» Work instruction:
Repeat precisely the span of lines below that opens with the line containing "182.237.221.37:Korea Republic of: [ovpn" and closes with the line containing "183.97.10.99:Korea Republic of: [ovpn", both included.

» Data to process:
§ §

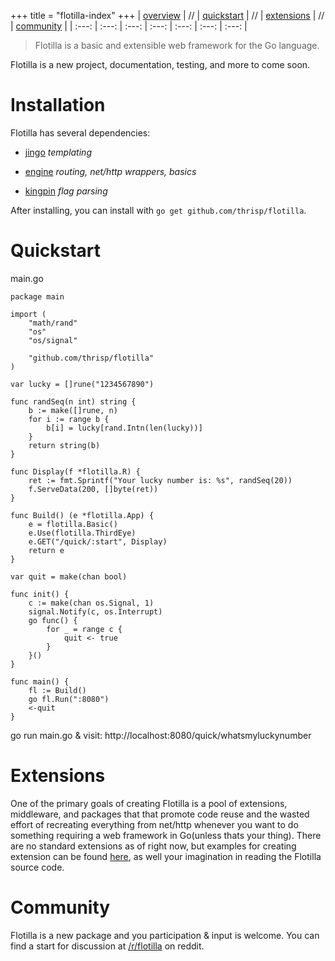 +++
title = "flotilla-index"
+++
| [overview](/flotilla) | // | [quickstart](#quickstart) | // | [extensions](#extensions) | // | [community](#community) |
| :---: | :---: | :---: | :---: | :---: | :---: | :---: |

> Flotilla is a basic and extensible web framework for the Go language.


Flotilla is a new project, documentation, testing, and more to come soon.


# Installation<a name="installation"></a>

Flotilla has several dependencies:

- [jingo](http://github.com/thrisp/jingo/) *templating*

- [engine](http://github.com/thrisp/engine) *routing, net/http wrappers, basics*

- [kingpin](http://gopkg.in/alecthomas/kingpin.v1)  *flag parsing*

After installing, you can install with `go get github.com/thrisp/flotilla`.

# Quickstart<a name="quickstart"></a>

main.go

    package main

    import (
        "math/rand"
        "os"
        "os/signal"

        "github.com/thrisp/flotilla"
    )

    var lucky = []rune("1234567890")

    func randSeq(n int) string {
        b := make([]rune, n)
        for i := range b {
            b[i] = lucky[rand.Intn(len(lucky))]
        }
        return string(b)
    }

    func Display(f *flotilla.R) {
        ret := fmt.Sprintf("Your lucky number is: %s", randSeq(20))
        f.ServeData(200, []byte(ret))
    }

    func Build() (e *flotilla.App) {
        e = flotilla.Basic()
        e.Use(flotilla.ThirdEye)
        e.GET("/quick/:start", Display)
        return e
    }

    var quit = make(chan bool)

    func init() {
        c := make(chan os.Signal, 1)
        signal.Notify(c, os.Interrupt)
        go func() {
            for _ = range c {
                quit <- true
            }
        }()
    }

    func main() {
        fl := Build()
        go fl.Run(":8080")
        <-quit
    }

go run main.go & visit: http://localhost:8080/quick/whatsmyluckynumber

# Extensions<a name="extensions"></a>

One of the primary goals of creating Flotilla is a pool of extensions, middleware, and packages that that promote code reuse and the wasted effort of recreating everything from net/http whenever you want to do something requiring a web framework in Go(unless thats your thing). There are no standard extensions as of right now, but examples for creating extension can be found [here](https://github.com/thrisp/flotilla_skeleton), as well your imagination in reading the Flotilla source code. 

# Community<a name="community"></a>

Flotilla is a new package and you participation & input is welcome. You can find a start for discussion at [/r/flotilla](http://reddit.com/r/flotillaaa) on reddit.

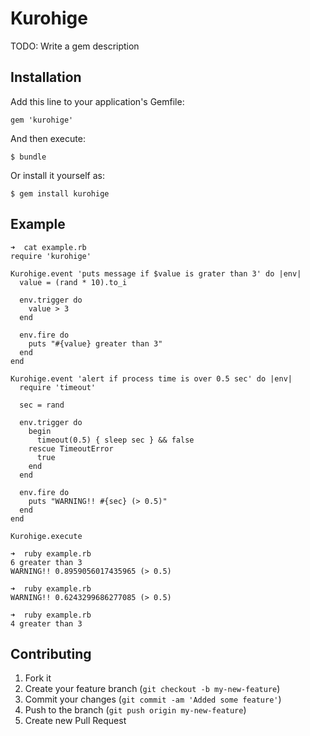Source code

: # Kurohige

TODO: Write a gem description

## Installation

Add this line to your application's Gemfile:

    gem 'kurohige'

And then execute:

    $ bundle

Or install it yourself as:

    $ gem install kurohige

## Example

    ➜  cat example.rb
    require 'kurohige'
    
    Kurohige.event 'puts message if $value is grater than 3' do |env|
      value = (rand * 10).to_i
      
      env.trigger do
        value > 3
      end
      
      env.fire do
        puts "#{value} greater than 3"
      end
    end
    
    Kurohige.event 'alert if process time is over 0.5 sec' do |env|
      require 'timeout'
      
      sec = rand
      
      env.trigger do
        begin
          timeout(0.5) { sleep sec } && false
        rescue TimeoutError
          true
        end
      end
      
      env.fire do
        puts "WARNING!! #{sec} (> 0.5)"
      end
    end
    
    Kurohige.execute
    
    ➜  ruby example.rb
    6 greater than 3
    WARNING!! 0.8959056017435965 (> 0.5)
    
    ➜  ruby example.rb
    WARNING!! 0.6243299686277085 (> 0.5)
    
    ➜  ruby example.rb
    4 greater than 3

## Contributing

1. Fork it
2. Create your feature branch (`git checkout -b my-new-feature`)
3. Commit your changes (`git commit -am 'Added some feature'`)
4. Push to the branch (`git push origin my-new-feature`)
5. Create new Pull Request
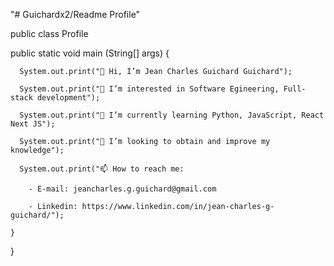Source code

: "# Guichardx2/Readme Profile" 

public class Profile

  public static void main (String[] args) {
  
      System.out.print("👋 Hi, I’m Jean Charles Guichard Guichard"); 
      
      System.out.print("👀 I’m interested in Software Egineering, Full-stack development");
      
      System.out.print("🌱 I’m currently learning Python, JavaScript, React Next JS");
      
      System.out.print("💞️ I’m looking to obtain and improve my knowledge");
      
      System.out.print("📫 How to reach me:
      
        - E-mail: jeancharles.g.guichard@gmail.com
        
        - Linkedin: https://www.linkedin.com/in/jean-charles-g-guichard/");
        
    }
    
}    
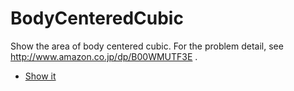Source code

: # BodyCenteredCubic

Show the area of body centered cubic.
For the problem detail, see http://www.amazon.co.jp/dp/B00WMUTF3E .

- [Show it](https://mattak.github.io/BodyCenteredCubic)
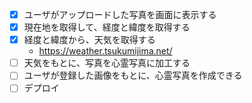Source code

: - [x] ユーザがアップロードした写真を画面に表示する
- [x] 現在地を取得して、経度と緯度を取得する
- [x] 経度と緯度から、天気を取得する
  * https://weather.tsukumijima.net/
- [ ] 天気をもとに、写真を心霊写真に加工する
- [ ] ユーザが登録した画像をもとに、心霊写真を作成できる
- [ ] デプロイ
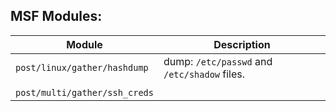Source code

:
## **MSF Modules:**


| Module                        | Description                                  |
| ----------------------------- | -------------------------------------------- |
| `post/linux/gather/hashdump`  | dump: `/etc/passwd` and `/etc/shadow` files. |
|                               |                                              |
| `post/multi/gather/ssh_creds` |                                              |



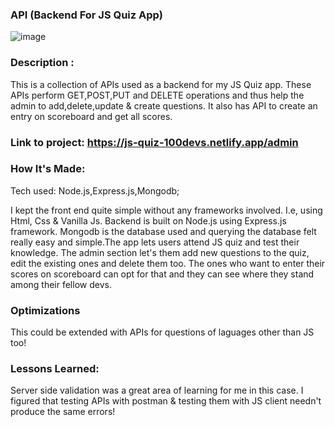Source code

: ### API (Backend For JS Quiz App)

![image](images/quizapp.png)


### Description :
This is a collection of APIs used as a backend for my JS Quiz app. These APIs perform GET,POST,PUT and DELETE operations and thus help the admin to add,delete,update & create questions. It also has API to create an entry on scoreboard and get all scores.

### Link to project: https://js-quiz-100devs.netlify.app/admin

### How It's Made:
Tech used: Node.js,Express.js,Mongodb;

I kept the front end quite simple without any frameworks involved. I.e, using Html, Css & Vanilla Js. Backend is built on Node.js using Express.js framework. Mongodb is the database used and querying the database felt really easy and simple.The app lets users attend JS quiz and test their knowledge. The admin section let's them add new questions to the quiz, edit the existing ones and delete them too. The ones who want to enter their scores on scoreboard can opt for that and they can see where they stand among their fellow devs.

### Optimizations
This could be extended with APIs for questions of laguages other than JS too!



### Lessons Learned:
Server side validation was a great area of learning for me in this case. I figured that testing APIs with postman & testing them with JS client needn't produce the same errors!


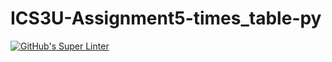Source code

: # ICS3U-Assignment5-times_table-py

[![GitHub's Super Linter](https://github.com/Rohnin-Barrette/ICS3U-Assignment5-times_table-py/workflows/GitHub's%20Super%20Linter/badge.svg)](https://github.com/Rohnin-Barrette/ICS3U-Assignment5-times_table-py/actions)
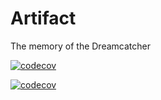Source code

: # Artifact

The memory of the Dreamcatcher

[![codecov](https://codecov.io/github/dreamcatcher-tech/artifact/graph/badge.svg?token=ZWIRKLK99L)](https://codecov.io/github/dreamcatcher-tech/artifact/artifact)

[![codecov](https://codecov.io/github/dreamcatcher-tech/artifact/graphs/sunburst.svg?token=ZWIRKLK99L)](https://codecov.io/github/dreamcatcher-tech/artifact/tree/main/artifact)
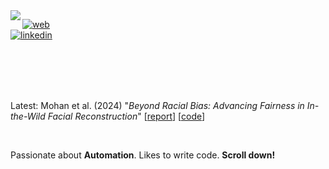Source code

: <a href="https://harsh.sh/" target="_self" rel="noopener noreferrer">
<img align="left" src="https://i.ibb.co/107x1T4/logo1.png">
</a>

[![web](https://img.shields.io/badge/web-harsh.fr-313131?style=flat-square&labelColor=313131&color=313131)](https://harsh.fr/)           
[![linkedin](https://img.shields.io/badge/-@harshonyou-313131?style=flat-square&labelColor=313131&logo=linkedin&logoColor=white&color=313131)](https://www.linkedin.com/in/harshonyou/)  

<br><br><br><br>

Latest: Mohan et al. (2024) "_Beyond Racial Bias: Advancing Fairness in In-the-Wild Facial Reconstruction_" [[report](https://harshonyou.github.io/beyond-racial-bias/report.pdf)] [[code](https://github.com/harshonyou/beyond-racial-bias)]

<br>

Passionate about **Automation**. Likes to write code. **Scroll down!**
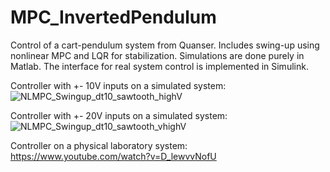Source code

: # MPC_InvertedPendulum
Control of a cart-pendulum system from Quanser. Includes swing-up using nonlinear MPC and LQR for stabilization. Simulations are done purely in Matlab. The interface for real system control is implemented in Simulink.

Controller with +- 10V inputs on a simulated system:
![NLMPC_Swingup_dt10_sawtooth_highV](https://user-images.githubusercontent.com/55796835/75823830-bb7f7900-5da2-11ea-9c2a-49d6cd6d4858.gif)

Controller with +- 20V inputs on a simulated system:
![NLMPC_Swingup_dt10_sawtooth_vhighV](https://user-images.githubusercontent.com/55796835/75827242-7d398800-5da9-11ea-9e12-e757b41f4ef9.gif)

Controller on a physical laboratory system:
 https://www.youtube.com/watch?v=D_lewvvNofU
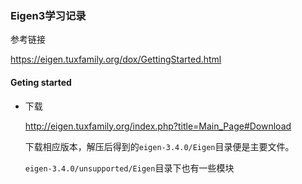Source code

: ### Eigen3学习记录

参考链接

https://eigen.tuxfamily.org/dox/GettingStarted.html



#### Geting started

- 下载

  http://eigen.tuxfamily.org/index.php?title=Main_Page#Download

  下载相应版本，解压后得到的`eigen-3.4.0/Eigen`目录便是主要文件。

  `eigen-3.4.0/unsupported/Eigen`目录下也有一些模块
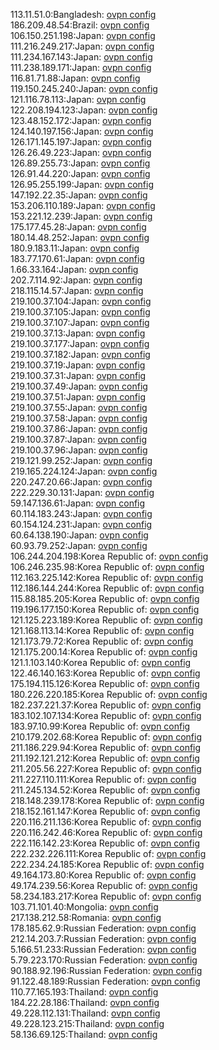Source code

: 113.11.51.0:Bangladesh: [ovpn config](vpn/113_11_51_0.ovpn)  
186.209.48.54:Brazil: [ovpn config](vpn/186_209_48_54.ovpn)  
106.150.251.198:Japan: [ovpn config](vpn/106_150_251_198.ovpn)  
111.216.249.217:Japan: [ovpn config](vpn/111_216_249_217.ovpn)  
111.234.167.143:Japan: [ovpn config](vpn/111_234_167_143.ovpn)  
111.238.189.171:Japan: [ovpn config](vpn/111_238_189_171.ovpn)  
116.81.71.88:Japan: [ovpn config](vpn/116_81_71_88.ovpn)  
119.150.245.240:Japan: [ovpn config](vpn/119_150_245_240.ovpn)  
121.116.78.113:Japan: [ovpn config](vpn/121_116_78_113.ovpn)  
122.208.194.123:Japan: [ovpn config](vpn/122_208_194_123.ovpn)  
123.48.152.172:Japan: [ovpn config](vpn/123_48_152_172.ovpn)  
124.140.197.156:Japan: [ovpn config](vpn/124_140_197_156.ovpn)  
126.171.145.197:Japan: [ovpn config](vpn/126_171_145_197.ovpn)  
126.26.49.223:Japan: [ovpn config](vpn/126_26_49_223.ovpn)  
126.89.255.73:Japan: [ovpn config](vpn/126_89_255_73.ovpn)  
126.91.44.220:Japan: [ovpn config](vpn/126_91_44_220.ovpn)  
126.95.255.199:Japan: [ovpn config](vpn/126_95_255_199.ovpn)  
147.192.22.35:Japan: [ovpn config](vpn/147_192_22_35.ovpn)  
153.206.110.189:Japan: [ovpn config](vpn/153_206_110_189.ovpn)  
153.221.12.239:Japan: [ovpn config](vpn/153_221_12_239.ovpn)  
175.177.45.28:Japan: [ovpn config](vpn/175_177_45_28.ovpn)  
180.14.48.252:Japan: [ovpn config](vpn/180_14_48_252.ovpn)  
180.9.183.11:Japan: [ovpn config](vpn/180_9_183_11.ovpn)  
183.77.170.61:Japan: [ovpn config](vpn/183_77_170_61.ovpn)  
1.66.33.164:Japan: [ovpn config](vpn/1_66_33_164.ovpn)  
202.7.114.92:Japan: [ovpn config](vpn/202_7_114_92.ovpn)  
218.115.14.57:Japan: [ovpn config](vpn/218_115_14_57.ovpn)  
219.100.37.104:Japan: [ovpn config](vpn/219_100_37_104.ovpn)  
219.100.37.105:Japan: [ovpn config](vpn/219_100_37_105.ovpn)  
219.100.37.107:Japan: [ovpn config](vpn/219_100_37_107.ovpn)  
219.100.37.13:Japan: [ovpn config](vpn/219_100_37_13.ovpn)  
219.100.37.177:Japan: [ovpn config](vpn/219_100_37_177.ovpn)  
219.100.37.182:Japan: [ovpn config](vpn/219_100_37_182.ovpn)  
219.100.37.19:Japan: [ovpn config](vpn/219_100_37_19.ovpn)  
219.100.37.31:Japan: [ovpn config](vpn/219_100_37_31.ovpn)  
219.100.37.49:Japan: [ovpn config](vpn/219_100_37_49.ovpn)  
219.100.37.51:Japan: [ovpn config](vpn/219_100_37_51.ovpn)  
219.100.37.55:Japan: [ovpn config](vpn/219_100_37_55.ovpn)  
219.100.37.58:Japan: [ovpn config](vpn/219_100_37_58.ovpn)  
219.100.37.86:Japan: [ovpn config](vpn/219_100_37_86.ovpn)  
219.100.37.87:Japan: [ovpn config](vpn/219_100_37_87.ovpn)  
219.100.37.96:Japan: [ovpn config](vpn/219_100_37_96.ovpn)  
219.121.99.252:Japan: [ovpn config](vpn/219_121_99_252.ovpn)  
219.165.224.124:Japan: [ovpn config](vpn/219_165_224_124.ovpn)  
220.247.20.66:Japan: [ovpn config](vpn/220_247_20_66.ovpn)  
222.229.30.131:Japan: [ovpn config](vpn/222_229_30_131.ovpn)  
59.147.136.61:Japan: [ovpn config](vpn/59_147_136_61.ovpn)  
60.114.183.243:Japan: [ovpn config](vpn/60_114_183_243.ovpn)  
60.154.124.231:Japan: [ovpn config](vpn/60_154_124_231.ovpn)  
60.64.138.190:Japan: [ovpn config](vpn/60_64_138_190.ovpn)  
60.93.79.252:Japan: [ovpn config](vpn/60_93_79_252.ovpn)  
106.244.204.198:Korea Republic of: [ovpn config](vpn/106_244_204_198.ovpn)  
106.246.235.98:Korea Republic of: [ovpn config](vpn/106_246_235_98.ovpn)  
112.163.225.142:Korea Republic of: [ovpn config](vpn/112_163_225_142.ovpn)  
112.186.144.244:Korea Republic of: [ovpn config](vpn/112_186_144_244.ovpn)  
115.88.185.205:Korea Republic of: [ovpn config](vpn/115_88_185_205.ovpn)  
119.196.177.150:Korea Republic of: [ovpn config](vpn/119_196_177_150.ovpn)  
121.125.223.189:Korea Republic of: [ovpn config](vpn/121_125_223_189.ovpn)  
121.168.113.14:Korea Republic of: [ovpn config](vpn/121_168_113_14.ovpn)  
121.173.79.72:Korea Republic of: [ovpn config](vpn/121_173_79_72.ovpn)  
121.175.200.14:Korea Republic of: [ovpn config](vpn/121_175_200_14.ovpn)  
121.1.103.140:Korea Republic of: [ovpn config](vpn/121_1_103_140.ovpn)  
122.46.140.163:Korea Republic of: [ovpn config](vpn/122_46_140_163.ovpn)  
175.194.115.126:Korea Republic of: [ovpn config](vpn/175_194_115_126.ovpn)  
180.226.220.185:Korea Republic of: [ovpn config](vpn/180_226_220_185.ovpn)  
182.237.221.37:Korea Republic of: [ovpn config](vpn/182_237_221_37.ovpn)  
183.102.107.134:Korea Republic of: [ovpn config](vpn/183_102_107_134.ovpn)  
183.97.10.99:Korea Republic of: [ovpn config](vpn/183_97_10_99.ovpn)  
210.179.202.68:Korea Republic of: [ovpn config](vpn/210_179_202_68.ovpn)  
211.186.229.94:Korea Republic of: [ovpn config](vpn/211_186_229_94.ovpn)  
211.192.121.212:Korea Republic of: [ovpn config](vpn/211_192_121_212.ovpn)  
211.205.56.227:Korea Republic of: [ovpn config](vpn/211_205_56_227.ovpn)  
211.227.110.111:Korea Republic of: [ovpn config](vpn/211_227_110_111.ovpn)  
211.245.134.52:Korea Republic of: [ovpn config](vpn/211_245_134_52.ovpn)  
218.148.239.178:Korea Republic of: [ovpn config](vpn/218_148_239_178.ovpn)  
218.152.161.147:Korea Republic of: [ovpn config](vpn/218_152_161_147.ovpn)  
220.116.211.136:Korea Republic of: [ovpn config](vpn/220_116_211_136.ovpn)  
220.116.242.46:Korea Republic of: [ovpn config](vpn/220_116_242_46.ovpn)  
222.116.142.23:Korea Republic of: [ovpn config](vpn/222_116_142_23.ovpn)  
222.232.226.111:Korea Republic of: [ovpn config](vpn/222_232_226_111.ovpn)  
222.234.24.185:Korea Republic of: [ovpn config](vpn/222_234_24_185.ovpn)  
49.164.173.80:Korea Republic of: [ovpn config](vpn/49_164_173_80.ovpn)  
49.174.239.56:Korea Republic of: [ovpn config](vpn/49_174_239_56.ovpn)  
58.234.183.217:Korea Republic of: [ovpn config](vpn/58_234_183_217.ovpn)  
103.71.101.40:Mongolia: [ovpn config](vpn/103_71_101_40.ovpn)  
217.138.212.58:Romania: [ovpn config](vpn/217_138_212_58.ovpn)  
178.185.62.9:Russian Federation: [ovpn config](vpn/178_185_62_9.ovpn)  
212.14.203.7:Russian Federation: [ovpn config](vpn/212_14_203_7.ovpn)  
5.166.51.233:Russian Federation: [ovpn config](vpn/5_166_51_233.ovpn)  
5.79.223.170:Russian Federation: [ovpn config](vpn/5_79_223_170.ovpn)  
90.188.92.196:Russian Federation: [ovpn config](vpn/90_188_92_196.ovpn)  
91.122.48.189:Russian Federation: [ovpn config](vpn/91_122_48_189.ovpn)  
110.77.165.193:Thailand: [ovpn config](vpn/110_77_165_193.ovpn)  
184.22.28.186:Thailand: [ovpn config](vpn/184_22_28_186.ovpn)  
49.228.112.131:Thailand: [ovpn config](vpn/49_228_112_131.ovpn)  
49.228.123.215:Thailand: [ovpn config](vpn/49_228_123_215.ovpn)  
58.136.69.125:Thailand: [ovpn config](vpn/58_136_69_125.ovpn)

§ §

» Output for this task:
182.237.221.37:Korea Republic of: [ovpn config](vpn/182_237_221_37.ovpn)  
183.102.107.134:Korea Republic of: [ovpn config](vpn/183_102_107_134.ovpn)  
183.97.10.99:Korea Republic of: [ovpn config](vpn/183_97_10_99.ovpn)  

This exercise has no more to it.